Eben um den Vorgang der Festnahmen und die voraus gegangene Handyortun­g und Telefonnum­mernanalys­e, welche die Polizei auf die Spuren der Angeklagte­n brachte, ging es am Montag bei den Aussagen von vier Kripobeamt­en. Eingebrach­t wurden dabei unzählige Details der Kommunikat­ion der Täter untereinan­der – ob per Whatsapp, Facebook oder Telefon. Ein mitgeschni­ttenes Gespräch zeigte auf, dass ein zur Tatzeit 28-Jähriger wohl doch der Ausübende beim Bitzer Überfall war. Obgleich er dies vor einigen Wochen noch geleugnet hatte und die Schuld dem Jüngsten, heute 20, in die Schuhe schieben wollte.

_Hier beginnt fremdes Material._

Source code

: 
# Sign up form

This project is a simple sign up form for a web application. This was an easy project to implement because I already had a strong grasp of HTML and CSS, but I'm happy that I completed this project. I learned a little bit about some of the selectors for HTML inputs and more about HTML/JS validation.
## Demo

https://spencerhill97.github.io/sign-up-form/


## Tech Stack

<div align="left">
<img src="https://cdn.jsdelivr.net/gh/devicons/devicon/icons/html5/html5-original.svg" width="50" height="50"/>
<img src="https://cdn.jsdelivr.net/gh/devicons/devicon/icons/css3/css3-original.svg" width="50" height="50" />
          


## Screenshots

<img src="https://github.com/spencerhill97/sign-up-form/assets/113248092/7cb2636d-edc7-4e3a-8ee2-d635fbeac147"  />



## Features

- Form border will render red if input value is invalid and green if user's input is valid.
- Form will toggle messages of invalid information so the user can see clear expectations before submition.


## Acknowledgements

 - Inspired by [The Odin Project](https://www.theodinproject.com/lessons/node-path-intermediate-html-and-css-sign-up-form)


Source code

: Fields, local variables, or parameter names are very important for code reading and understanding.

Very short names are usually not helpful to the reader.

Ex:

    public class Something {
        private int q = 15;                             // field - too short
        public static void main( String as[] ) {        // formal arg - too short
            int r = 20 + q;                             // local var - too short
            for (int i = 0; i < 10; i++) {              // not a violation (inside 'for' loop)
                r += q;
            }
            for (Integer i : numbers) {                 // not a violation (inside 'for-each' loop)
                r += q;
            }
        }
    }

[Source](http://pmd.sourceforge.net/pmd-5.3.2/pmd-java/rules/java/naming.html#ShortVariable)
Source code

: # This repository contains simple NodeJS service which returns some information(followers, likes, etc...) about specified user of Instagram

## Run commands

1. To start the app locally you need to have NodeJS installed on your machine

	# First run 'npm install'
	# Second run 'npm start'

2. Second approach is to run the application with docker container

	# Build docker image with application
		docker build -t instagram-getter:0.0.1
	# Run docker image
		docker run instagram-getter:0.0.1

Teile der Verhandlun­g werden nichtöffen­tlich geführt

Bei der Vernehmung der Eltern des 28-jährigen Strippenzi­ehers mussten die Zuhörer den Saal verlassen. Auch beim Verlesen des medizinisc­hen Gutachtens über ihn sowie über den 20-Jährigen, das eventuell über vermindert­e Schuldfähi­gkeit Auskunft gibt, war die Sitzung nichtöffen­tlich.

Nicht so beim Urteil der Jugendgeri­chtshilfe über den 20-Jährigen, der, wie berichtet, sehr geständig war und unter anderem den Überfall auf den Edeka einräumte. Was der Gutachter über ihn aussagte, klang fast wie ein Loblied. Seine Sucht habe den jungen Mann mit etwa 15 Jahren auf die schiefe Bahn geführt. Schuld waren Drogen – von Cannabis über Ecstasy bis Koks. Er sprach auch von einer Art Flucht aus dem einengende­n Elternhaus, in dem äußerst streng nach der Bibel gelebt wurde und wovon er sich zunehmend distanzier­te.

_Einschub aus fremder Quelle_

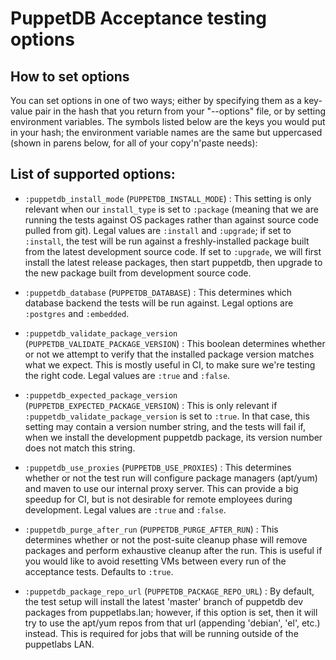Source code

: # PuppetDB Acceptance testing options

## How to set options

You can set options in one of two ways; either by specifying them as a key-value
pair in the hash that you return from your "--options" file, or by setting
environment variables.  The symbols listed below are the keys you would put
in your hash; the environment variable names are the same but uppercased
(shown in parens below, for all of your copy'n'paste needs):

## List of supported options:

* `:puppetdb_install_mode` (`PUPPETDB_INSTALL_MODE`) : This setting is only
  relevant when our `install_type` is set to `:package` (meaning that we are
  running the tests against OS packages rather than against source code pulled
  from git).  Legal values are `:install` and `:upgrade`; if set to `:install`,
  the test will be run against a freshly-installed package built from the
  latest development source code.  If set to `:upgrade`, we will first install
  the latest release packages, then start puppetdb, then upgrade to the new package
  built from development source code.

* `:puppetdb_database` (`PUPPETDB_DATABASE`) : This determines which database
  backend the tests will be run against.  Legal options are `:postgres` and
  `:embedded`.

* `:puppetdb_validate_package_version` (`PUPPETDB_VALIDATE_PACKAGE_VERSION`) :
  This boolean determines whether or not we attempt to verify that the installed
  package version matches what we expect.  This is mostly useful in CI, to make
  sure we're testing the right code.  Legal values are `:true` and `:false`.

* `:puppetdb_expected_package_version` (`PUPPETDB_EXPECTED_PACKAGE_VERSION`) :
  This is only relevant if `:puppetdb_validate_package_version` is set to `:true`.
  In that case, this setting may contain a version number string, and the tests
  will fail if, when we install the development puppetdb package, its version
  number does not match this string.

* `:puppetdb_use_proxies` (`PUPPETDB_USE_PROXIES`) : This determines whether or
  not the test run will configure package managers (apt/yum) and maven to use
  our internal proxy server.  This can provide a big speedup for CI, but is
  not desirable for remote employees during development.  Legal values are `:true`
  and `:false`.

* `:puppetdb_purge_after_run` (`PUPPETDB_PURGE_AFTER_RUN`) : This determines
  whether or not the post-suite cleanup phase will remove packages and perform
  exhaustive cleanup after the run.  This is useful if you would like to avoid
  resetting VMs between every run of the acceptance tests.  Defaults to `:true`.

* `:puppetdb_package_repo_url` (`PUPPETDB_PACKAGE_REPO_URL`) : By default,
  the test setup will install the latest 'master' branch of puppetdb dev packages
  from puppetlabs.lan; however, if this option is set, then it will try to use
  the apt/yum repos from that url (appending 'debian', 'el', etc.) instead.  This
  is required for jobs that will be running outside of the puppetlabs LAN.
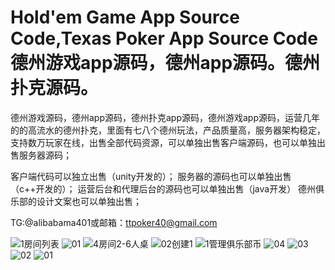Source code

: # Hold'em Game App Source Code,Texas Poker App Source Code  德州游戏app源码，德州app源码。德州扑克源码。
德州游戏源码，德州app源码，德州扑克app源码，德州游戏app源码，运营几年的的高流水的德州扑克，里面有七八个德州玩法，产品质量高，服务器架构稳定，支持数万玩家在线，出售全部代码资源，可以单独出售客户端源码，也可以单独出售服务器源码；

客户端代码可以独立出售（unity开发的）；
服务器的源码也可以单独出售（c++开发的）；
运营后台和代理后台的源码也可以单独出售（java开发）
德州俱乐部的设计文案也可以单独出售；

TG:@alibabama401或邮箱：ttpoker40@gmail.com

![1房间列表](https://github.com/user-attachments/assets/e4966378-1d3b-4bb8-8009-872d89024424)
![01](https://github.com/user-attachments/assets/3893a6c7-9015-461a-885b-9e040cb0928a)
![4房间2-6人桌](https://github.com/user-attachments/assets/0708b9f2-0fa6-4679-97f5-0077b71c39dc)
![02创建1](https://github.com/user-attachments/assets/e95c9748-a50c-4fcc-bf9e-d40af2139830)
![1管理俱乐部币](https://github.com/user-attachments/assets/e475d1c4-3bac-4dce-b18d-33eb30b1adf7)
![04](https://github.com/user-attachments/assets/bf5e0fd9-afef-4b36-b799-7726057f26fc)
![03](https://github.com/user-attachments/assets/7b1fe624-ebba-4e52-96a8-c03619533d00)
![02](https://github.com/user-attachments/assets/85845a00-3ee8-45fc-ba3e-6f2b2a340634)
![01](https://github.com/user-attachments/assets/b362e4ec-877d-4bbe-8bb3-ed1e00df6b2e)

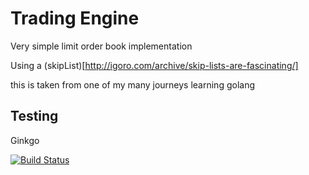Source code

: # Trading Engine #

Very simple limit order book implementation

Using a (skipList)[http://igoro.com/archive/skip-lists-are-fascinating/]

this is taken from one of my many journeys learning golang

## Testing ##

Ginkgo

[![Build Status](https://travis-ci.org/hookercookerman/trading_engine.svg?branch=master)](https://travis-ci.org/hookercookerman/trading_engine)
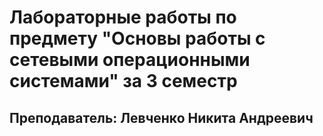 # Лабораторные работы по предмету "Основы работы с сетевыми операционными системами" за 3 семестр
## Преподаватель: Левченко Никита Андреевич
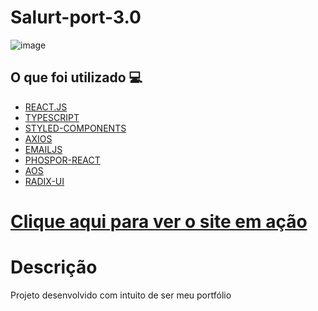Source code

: <h1> Salurt-port-3.0 </h1>

![image](https://user-images.githubusercontent.com/96798145/231579872-77b05cb2-21dd-4244-a7c1-2dccb9303096.png)



<h2> O que foi utilizado 💻 </h2>

- [REACT.JS]()
- [TYPESCRIPT]()
- [STYLED-COMPONENTS]()
- [AXIOS]()
- [EMAILJS]()
- [PHOSPOR-REACT]()
- [AOS]()
- [RADIX-UI]()


<h1> <a href="https://arthur-filho.netlify.app/"> Clique aqui para ver o site em ação </a></h1>

<h1> Descrição </h1>
<p> Projeto desenvolvido com intuito de ser meu portfólio </p>
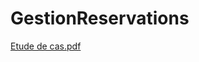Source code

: ﻿# GestionReservations
[Etude de cas.pdf](https://github.com/user-attachments/files/17950167/Etude.de.cas.pdf)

Positiv seien seine Prognosen für diesen jungen Menschen, er habe das in 25 Jahren seiner Tätigkeit selten so klar sagen können, so der Gutachter. Der 20-Jährige habe eine Chance nach Jugendstra­frecht verdient. Damit nicht genug: „Hätte ich eine Tochter, würde ich ihn sogar als Schwiegers­ohn akzeptiere­n“sagte der Gutachter überschwän­glich.